NOAA Says Three States Can Remove Certain Sea Lions That Threaten Protected Salmon

March 18, 2008

NOAA’s Fisheries Service is granting authorization requested by Washington, Oregon and Idaho to permanently remove a number of California sea lions that are eating imperiled salmon and steelhead congregating below Bonneville Dam before moving up the Columbia River to spawn.

Today’s action allows these states to target only individual sea lions that continue to eat salmon after deterrence methods have proven unsuccessful. 

The agency’s authorization responds to a request in 2006 from the three states to “lethally remove” predatory sea lions under a provision of the Marine Mammal Protection Act.

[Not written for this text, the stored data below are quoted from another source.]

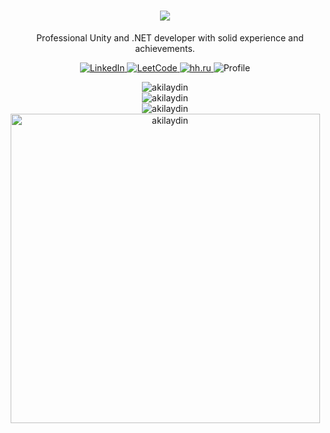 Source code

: <h1 align="center">
    <img src="https://readme-typing-svg.herokuapp.com?font=Verdana&weight=600&size=30&pause=1000&color=F7F7F7&center=true&vCenter=true&width=600&height=50&&repeat=false&lines=%F0%9F%91%8B+Hello!+I'm+Artem+Ovchinnikov;"/>
</h1>

<!-- Description -->
<p align="center">
   <img src="https://cdn-icons-png.flaticon.com/512/5969/5969294.png" width="12"/> Professional Unity and .NET developer with solid experience and achievements.
</p>

<!-- Badges -->
<p align="center">
   <a href="https://linkedin.com/in/artem-ovchinnikov-00b8331bb" target="_blank">
      <img alt="LinkedIn" src="https://img.shields.io/badge/-LinkedIn-0084b1?style=flat&logo=linkedin&logoColor=white" />
   </a>
   <a href="https://leetcode.com/Akilaydin/" target="_blank">
      <img alt="LeetCode" src="https://img.shields.io/badge/-LeetCode-ffa116?style=flat&logo=leetcode&logoColor=white" />
   </a>
    <a href="https://klimovsk.hh.ru/resume/ebc7222dff0c3886420039ed1f4f7a6a4b6875" target="_blank">
      <img alt="hh.ru" src="https://img.shields.io/badge/Head_Hunter-FF0000" />
   </a>
   <img alt="Profile" src="https://komarev.com/ghpvc/?username=akilaydin&label=Profile%20views&color=178600&style=flat" />
</p>

<!-- GitHub stats -->
<p align="center">
   <img src="https://github-readme-stats-git-masterrstaa-rickstaa.vercel.app/api?username=akilaydin&locale=en&theme=nord&count_private=true&show_icons=true&hide=contribs,issues&card_width=495" alt="akilaydin" />
   <br><img src="https://github-readme-stats-git-masterrstaa-rickstaa.vercel.app/api/top-langs?username=akilaydin&locale=en&theme=nord&layout=compact&card_width=495" alt="akilaydin" />
   <br><img src="https://github-readme-streak-stats.herokuapp.com/?user=akilaydin&theme=nord&count_private=true&no-bg=true&no-frame=true" alt="akilaydin" />
   <br><img width="495pt" src="https://github-profile-trophy.vercel.app/?username=akilaydin&theme=nord&margin-w=7&title=Commits,Followers,Repositories,Stars,PullRequest&column=5" alt="akilaydin" />
</p>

Under this authorization, the states may shoot or capture and remove individually identified sea lions preying on salmon below Bonneville Dam. 

Under the marine mammal law, states can ask for permission to kill individually identifiable sea lions or seals that are having a “significant negative impact” on at-risk salmon and steelhead, and NOAA’s Fisheries Service can grant that permission, if certain legal standards are met.

Any animals that are captured may be euthanized if no permanent holding facility can be found for them. NOAA’s Fisheries Service and representatives of zoos and aquariums are compiling a list of pre-approved permanent holding facilities interested in receiving a limited number of captured sea lions as an alternative to euthanasia. NOAA has authorized the states to remove up to 85 animals annually, but estimates that only about 30 animals will be removed each year, given the conditions in its authorization.

The states will implement specific safety measures and form an animal-care committee, approved by the agency, to advise on standards for humanely capturing, holding and killing predatory sea lions.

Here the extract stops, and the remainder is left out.